Stored data:
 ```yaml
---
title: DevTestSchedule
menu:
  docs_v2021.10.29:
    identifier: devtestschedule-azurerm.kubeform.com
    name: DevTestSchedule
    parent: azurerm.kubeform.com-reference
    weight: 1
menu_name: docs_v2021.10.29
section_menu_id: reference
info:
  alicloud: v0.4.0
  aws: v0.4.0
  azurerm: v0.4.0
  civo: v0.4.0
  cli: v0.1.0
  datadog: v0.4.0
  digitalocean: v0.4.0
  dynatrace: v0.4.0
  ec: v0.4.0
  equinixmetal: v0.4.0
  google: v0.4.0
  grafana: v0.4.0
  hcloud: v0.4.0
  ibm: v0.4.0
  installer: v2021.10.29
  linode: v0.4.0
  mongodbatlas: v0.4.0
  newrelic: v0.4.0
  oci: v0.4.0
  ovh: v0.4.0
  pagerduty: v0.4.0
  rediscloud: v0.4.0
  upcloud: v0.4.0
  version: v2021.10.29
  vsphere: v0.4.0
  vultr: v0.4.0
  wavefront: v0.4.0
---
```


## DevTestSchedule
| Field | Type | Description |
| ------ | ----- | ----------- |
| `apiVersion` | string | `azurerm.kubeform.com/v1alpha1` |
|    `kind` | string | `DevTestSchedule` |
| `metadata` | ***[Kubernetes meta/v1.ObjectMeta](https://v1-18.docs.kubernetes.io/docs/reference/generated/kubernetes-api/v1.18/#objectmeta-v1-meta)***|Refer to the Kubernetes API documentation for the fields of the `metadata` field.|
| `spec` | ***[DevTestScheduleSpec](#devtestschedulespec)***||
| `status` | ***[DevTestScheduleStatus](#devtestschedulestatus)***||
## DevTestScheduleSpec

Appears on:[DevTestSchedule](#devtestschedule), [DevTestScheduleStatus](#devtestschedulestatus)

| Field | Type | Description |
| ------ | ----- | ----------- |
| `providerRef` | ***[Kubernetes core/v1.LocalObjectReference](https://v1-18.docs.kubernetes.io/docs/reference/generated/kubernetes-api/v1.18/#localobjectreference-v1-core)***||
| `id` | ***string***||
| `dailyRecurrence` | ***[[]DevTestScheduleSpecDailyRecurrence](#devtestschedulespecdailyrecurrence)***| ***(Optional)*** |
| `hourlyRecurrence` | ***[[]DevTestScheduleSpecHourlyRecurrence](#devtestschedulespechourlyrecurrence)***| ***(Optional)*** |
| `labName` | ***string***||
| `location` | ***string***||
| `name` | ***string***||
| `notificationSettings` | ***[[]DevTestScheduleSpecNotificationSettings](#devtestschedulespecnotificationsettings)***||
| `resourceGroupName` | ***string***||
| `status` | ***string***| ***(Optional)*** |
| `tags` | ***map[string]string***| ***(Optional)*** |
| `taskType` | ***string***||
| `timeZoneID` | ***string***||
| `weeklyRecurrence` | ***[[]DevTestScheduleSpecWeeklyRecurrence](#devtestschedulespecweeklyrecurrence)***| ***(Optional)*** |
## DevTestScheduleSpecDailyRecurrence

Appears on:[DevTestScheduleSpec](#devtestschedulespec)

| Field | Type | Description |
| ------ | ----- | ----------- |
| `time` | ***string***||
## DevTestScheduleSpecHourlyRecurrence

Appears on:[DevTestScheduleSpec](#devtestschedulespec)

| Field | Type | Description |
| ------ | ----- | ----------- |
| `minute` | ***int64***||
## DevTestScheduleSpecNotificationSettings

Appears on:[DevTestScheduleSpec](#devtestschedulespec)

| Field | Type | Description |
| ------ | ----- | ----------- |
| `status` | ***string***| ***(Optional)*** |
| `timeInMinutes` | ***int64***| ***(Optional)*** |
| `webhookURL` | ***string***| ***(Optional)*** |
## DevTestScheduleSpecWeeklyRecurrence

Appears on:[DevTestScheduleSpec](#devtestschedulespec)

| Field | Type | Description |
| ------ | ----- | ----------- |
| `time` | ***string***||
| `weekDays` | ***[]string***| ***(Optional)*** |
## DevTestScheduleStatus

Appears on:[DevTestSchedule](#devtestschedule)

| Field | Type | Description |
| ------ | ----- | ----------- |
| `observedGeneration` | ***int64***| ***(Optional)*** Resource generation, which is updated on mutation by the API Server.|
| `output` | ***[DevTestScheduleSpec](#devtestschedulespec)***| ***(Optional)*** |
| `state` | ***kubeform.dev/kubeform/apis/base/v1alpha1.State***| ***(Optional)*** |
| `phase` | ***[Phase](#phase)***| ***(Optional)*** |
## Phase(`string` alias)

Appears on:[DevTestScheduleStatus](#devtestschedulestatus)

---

What is being asked: All the data above should be set down a second time, exactly.

Exercise output:
 ```yaml
---
title: DevTestSchedule
menu:
  docs_v2021.10.29:
    identifier: devtestschedule-azurerm.kubeform.com
    name: DevTestSchedule
    parent: azurerm.kubeform.com-reference
    weight: 1
menu_name: docs_v2021.10.29
section_menu_id: reference
info:
  alicloud: v0.4.0
  aws: v0.4.0
  azurerm: v0.4.0
  civo: v0.4.0
  cli: v0.1.0
  datadog: v0.4.0
  digitalocean: v0.4.0
  dynatrace: v0.4.0
  ec: v0.4.0
  equinixmetal: v0.4.0
  google: v0.4.0
  grafana: v0.4.0
  hcloud: v0.4.0
  ibm: v0.4.0
  installer: v2021.10.29
  linode: v0.4.0
  mongodbatlas: v0.4.0
  newrelic: v0.4.0
  oci: v0.4.0
  ovh: v0.4.0
  pagerduty: v0.4.0
  rediscloud: v0.4.0
  upcloud: v0.4.0
  version: v2021.10.29
  vsphere: v0.4.0
  vultr: v0.4.0
  wavefront: v0.4.0
---
```


## DevTestSchedule
| Field | Type | Description |
| ------ | ----- | ----------- |
| `apiVersion` | string | `azurerm.kubeform.com/v1alpha1` |
|    `kind` | string | `DevTestSchedule` |
| `metadata` | ***[Kubernetes meta/v1.ObjectMeta](https://v1-18.docs.kubernetes.io/docs/reference/generated/kubernetes-api/v1.18/#objectmeta-v1-meta)***|Refer to the Kubernetes API documentation for the fields of the `metadata` field.|
| `spec` | ***[DevTestScheduleSpec](#devtestschedulespec)***||
| `status` | ***[DevTestScheduleStatus](#devtestschedulestatus)***||
## DevTestScheduleSpec

Appears on:[DevTestSchedule](#devtestschedule), [DevTestScheduleStatus](#devtestschedulestatus)

| Field | Type | Description |
| ------ | ----- | ----------- |
| `providerRef` | ***[Kubernetes core/v1.LocalObjectReference](https://v1-18.docs.kubernetes.io/docs/reference/generated/kubernetes-api/v1.18/#localobjectreference-v1-core)***||
| `id` | ***string***||
| `dailyRecurrence` | ***[[]DevTestScheduleSpecDailyRecurrence](#devtestschedulespecdailyrecurrence)***| ***(Optional)*** |
| `hourlyRecurrence` | ***[[]DevTestScheduleSpecHourlyRecurrence](#devtestschedulespechourlyrecurrence)***| ***(Optional)*** |
| `labName` | ***string***||
| `location` | ***string***||
| `name` | ***string***||
| `notificationSettings` | ***[[]DevTestScheduleSpecNotificationSettings](#devtestschedulespecnotificationsettings)***||
| `resourceGroupName` | ***string***||
| `status` | ***string***| ***(Optional)*** |
| `tags` | ***map[string]string***| ***(Optional)*** |
| `taskType` | ***string***||
| `timeZoneID` | ***string***||
| `weeklyRecurrence` | ***[[]DevTestScheduleSpecWeeklyRecurrence](#devtestschedulespecweeklyrecurrence)***| ***(Optional)*** |
## DevTestScheduleSpecDailyRecurrence

Appears on:[DevTestScheduleSpec](#devtestschedulespec)

| Field | Type | Description |
| ------ | ----- | ----------- |
| `time` | ***string***||
## DevTestScheduleSpecHourlyRecurrence

Appears on:[DevTestScheduleSpec](#devtestschedulespec)

| Field | Type | Description |
| ------ | ----- | ----------- |
| `minute` | ***int64***||
## DevTestScheduleSpecNotificationSettings

Appears on:[DevTestScheduleSpec](#devtestschedulespec)

| Field | Type | Description |
| ------ | ----- | ----------- |
| `status` | ***string***| ***(Optional)*** |
| `timeInMinutes` | ***int64***| ***(Optional)*** |
| `webhookURL` | ***string***| ***(Optional)*** |
## DevTestScheduleSpecWeeklyRecurrence

Appears on:[DevTestScheduleSpec](#devtestschedulespec)

| Field | Type | Description |
| ------ | ----- | ----------- |
| `time` | ***string***||
| `weekDays` | ***[]string***| ***(Optional)*** |
## DevTestScheduleStatus

Appears on:[DevTestSchedule](#devtestschedule)

| Field | Type | Description |
| ------ | ----- | ----------- |
| `observedGeneration` | ***int64***| ***(Optional)*** Resource generation, which is updated on mutation by the API Server.|
| `output` | ***[DevTestScheduleSpec](#devtestschedulespec)***| ***(Optional)*** |
| `state` | ***kubeform.dev/kubeform/apis/base/v1alpha1.State***| ***(Optional)*** |
| `phase` | ***[Phase](#phase)***| ***(Optional)*** |
## Phase(`string` alias)

Appears on:[DevTestScheduleStatus](#devtestschedulestatus)

---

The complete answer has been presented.